**Work instructions**. Without skipping any entry, transcribe the data word for word.

Supplied data START

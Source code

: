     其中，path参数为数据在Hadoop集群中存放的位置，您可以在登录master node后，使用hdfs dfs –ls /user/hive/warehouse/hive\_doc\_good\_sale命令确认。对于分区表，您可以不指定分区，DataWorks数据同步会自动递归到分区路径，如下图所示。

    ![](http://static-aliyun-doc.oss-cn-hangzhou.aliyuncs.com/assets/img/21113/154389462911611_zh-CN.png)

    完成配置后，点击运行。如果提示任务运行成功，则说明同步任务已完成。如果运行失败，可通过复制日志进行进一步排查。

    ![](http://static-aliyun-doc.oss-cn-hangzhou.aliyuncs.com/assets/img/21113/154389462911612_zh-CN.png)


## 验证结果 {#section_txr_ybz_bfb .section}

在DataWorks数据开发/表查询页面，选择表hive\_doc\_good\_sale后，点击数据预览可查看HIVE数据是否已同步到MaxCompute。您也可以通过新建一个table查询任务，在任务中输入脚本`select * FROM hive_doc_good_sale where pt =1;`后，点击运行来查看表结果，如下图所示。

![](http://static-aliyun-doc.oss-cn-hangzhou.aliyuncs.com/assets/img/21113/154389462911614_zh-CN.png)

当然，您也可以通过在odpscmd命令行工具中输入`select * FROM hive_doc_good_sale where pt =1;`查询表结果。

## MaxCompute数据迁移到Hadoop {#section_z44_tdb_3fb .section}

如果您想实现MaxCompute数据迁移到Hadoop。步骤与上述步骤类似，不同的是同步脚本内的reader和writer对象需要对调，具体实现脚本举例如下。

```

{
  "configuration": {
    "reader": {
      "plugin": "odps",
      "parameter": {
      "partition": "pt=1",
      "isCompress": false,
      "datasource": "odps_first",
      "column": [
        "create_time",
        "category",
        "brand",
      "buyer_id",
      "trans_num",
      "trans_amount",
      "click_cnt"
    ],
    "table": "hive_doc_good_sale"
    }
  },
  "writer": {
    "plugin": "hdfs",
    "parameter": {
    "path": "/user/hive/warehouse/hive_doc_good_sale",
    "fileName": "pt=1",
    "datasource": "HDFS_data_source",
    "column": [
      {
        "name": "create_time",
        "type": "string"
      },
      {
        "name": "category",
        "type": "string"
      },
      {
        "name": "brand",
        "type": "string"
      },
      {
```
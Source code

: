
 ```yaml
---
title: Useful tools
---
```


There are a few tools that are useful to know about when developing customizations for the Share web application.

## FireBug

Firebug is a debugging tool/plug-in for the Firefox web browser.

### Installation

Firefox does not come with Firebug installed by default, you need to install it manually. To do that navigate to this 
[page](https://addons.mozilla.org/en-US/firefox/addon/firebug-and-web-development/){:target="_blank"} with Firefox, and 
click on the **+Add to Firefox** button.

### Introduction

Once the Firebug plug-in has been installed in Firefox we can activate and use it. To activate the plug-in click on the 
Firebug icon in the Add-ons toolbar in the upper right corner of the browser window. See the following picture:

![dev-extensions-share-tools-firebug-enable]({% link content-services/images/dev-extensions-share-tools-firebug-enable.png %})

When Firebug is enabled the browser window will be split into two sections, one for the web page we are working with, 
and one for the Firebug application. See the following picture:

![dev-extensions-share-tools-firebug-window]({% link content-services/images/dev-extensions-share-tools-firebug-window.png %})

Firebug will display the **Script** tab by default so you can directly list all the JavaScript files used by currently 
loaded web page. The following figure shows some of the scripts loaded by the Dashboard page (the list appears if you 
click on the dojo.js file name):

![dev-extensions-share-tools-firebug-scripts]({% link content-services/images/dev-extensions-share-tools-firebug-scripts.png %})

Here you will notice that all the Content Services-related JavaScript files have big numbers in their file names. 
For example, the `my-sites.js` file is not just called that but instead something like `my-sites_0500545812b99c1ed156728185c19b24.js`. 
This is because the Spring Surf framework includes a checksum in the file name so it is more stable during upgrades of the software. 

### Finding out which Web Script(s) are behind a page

Supplied data END

**Answer section**.
Source code

:     其中，path参数为数据在Hadoop集群中存放的位置，您可以在登录master node后，使用hdfs dfs –ls /user/hive/warehouse/hive\_doc\_good\_sale命令确认。对于分区表，您可以不指定分区，DataWorks数据同步会自动递归到分区路径，如下图所示。

    ![](http://static-aliyun-doc.oss-cn-hangzhou.aliyuncs.com/assets/img/21113/154389462911611_zh-CN.png)

    完成配置后，点击运行。如果提示任务运行成功，则说明同步任务已完成。如果运行失败，可通过复制日志进行进一步排查。

    ![](http://static-aliyun-doc.oss-cn-hangzhou.aliyuncs.com/assets/img/21113/154389462911612_zh-CN.png)


## 验证结果 {#section_txr_ybz_bfb .section}

在DataWorks数据开发/表查询页面，选择表hive\_doc\_good\_sale后，点击数据预览可查看HIVE数据是否已同步到MaxCompute。您也可以通过新建一个table查询任务，在任务中输入脚本`select * FROM hive_doc_good_sale where pt =1;`后，点击运行来查看表结果，如下图所示。

![](http://static-aliyun-doc.oss-cn-hangzhou.aliyuncs.com/assets/img/21113/154389462911614_zh-CN.png)

当然，您也可以通过在odpscmd命令行工具中输入`select * FROM hive_doc_good_sale where pt =1;`查询表结果。

## MaxCompute数据迁移到Hadoop {#section_z44_tdb_3fb .section}

如果您想实现MaxCompute数据迁移到Hadoop。步骤与上述步骤类似，不同的是同步脚本内的reader和writer对象需要对调，具体实现脚本举例如下。

```

{
  "configuration": {
    "reader": {
      "plugin": "odps",
      "parameter": {
      "partition": "pt=1",
      "isCompress": false,
      "datasource": "odps_first",
      "column": [
        "create_time",
        "category",
        "brand",
      "buyer_id",
      "trans_num",
      "trans_amount",
      "click_cnt"
    ],
    "table": "hive_doc_good_sale"
    }
  },
  "writer": {
    "plugin": "hdfs",
    "parameter": {
    "path": "/user/hive/warehouse/hive_doc_good_sale",
    "fileName": "pt=1",
    "datasource": "HDFS_data_source",
    "column": [
      {
        "name": "create_time",
        "type": "string"
      },
      {
        "name": "category",
        "type": "string"
      },
      {
        "name": "brand",
        "type": "string"
      },
      {
```
Source code

:
 ```yaml
---
title: Useful tools
---
```


There are a few tools that are useful to know about when developing customizations for the Share web application.

## FireBug

Firebug is a debugging tool/plug-in for the Firefox web browser.

### Installation

Firefox does not come with Firebug installed by default, you need to install it manually. To do that navigate to this 
[page](https://addons.mozilla.org/en-US/firefox/addon/firebug-and-web-development/){:target="_blank"} with Firefox, and 
click on the **+Add to Firefox** button.

### Introduction

Once the Firebug plug-in has been installed in Firefox we can activate and use it. To activate the plug-in click on the 
Firebug icon in the Add-ons toolbar in the upper right corner of the browser window. See the following picture:

![dev-extensions-share-tools-firebug-enable]({% link content-services/images/dev-extensions-share-tools-firebug-enable.png %})

When Firebug is enabled the browser window will be split into two sections, one for the web page we are working with, 
and one for the Firebug application. See the following picture:

![dev-extensions-share-tools-firebug-window]({% link content-services/images/dev-extensions-share-tools-firebug-window.png %})

Firebug will display the **Script** tab by default so you can directly list all the JavaScript files used by currently 
loaded web page. The following figure shows some of the scripts loaded by the Dashboard page (the list appears if you 
click on the dojo.js file name):

![dev-extensions-share-tools-firebug-scripts]({% link content-services/images/dev-extensions-share-tools-firebug-scripts.png %})

Here you will notice that all the Content Services-related JavaScript files have big numbers in their file names. 
For example, the `my-sites.js` file is not just called that but instead something like `my-sites_0500545812b99c1ed156728185c19b24.js`. 
This is because the Spring Surf framework includes a checksum in the file name so it is more stable during upgrades of the software. 

### Finding out which Web Script(s) are behind a page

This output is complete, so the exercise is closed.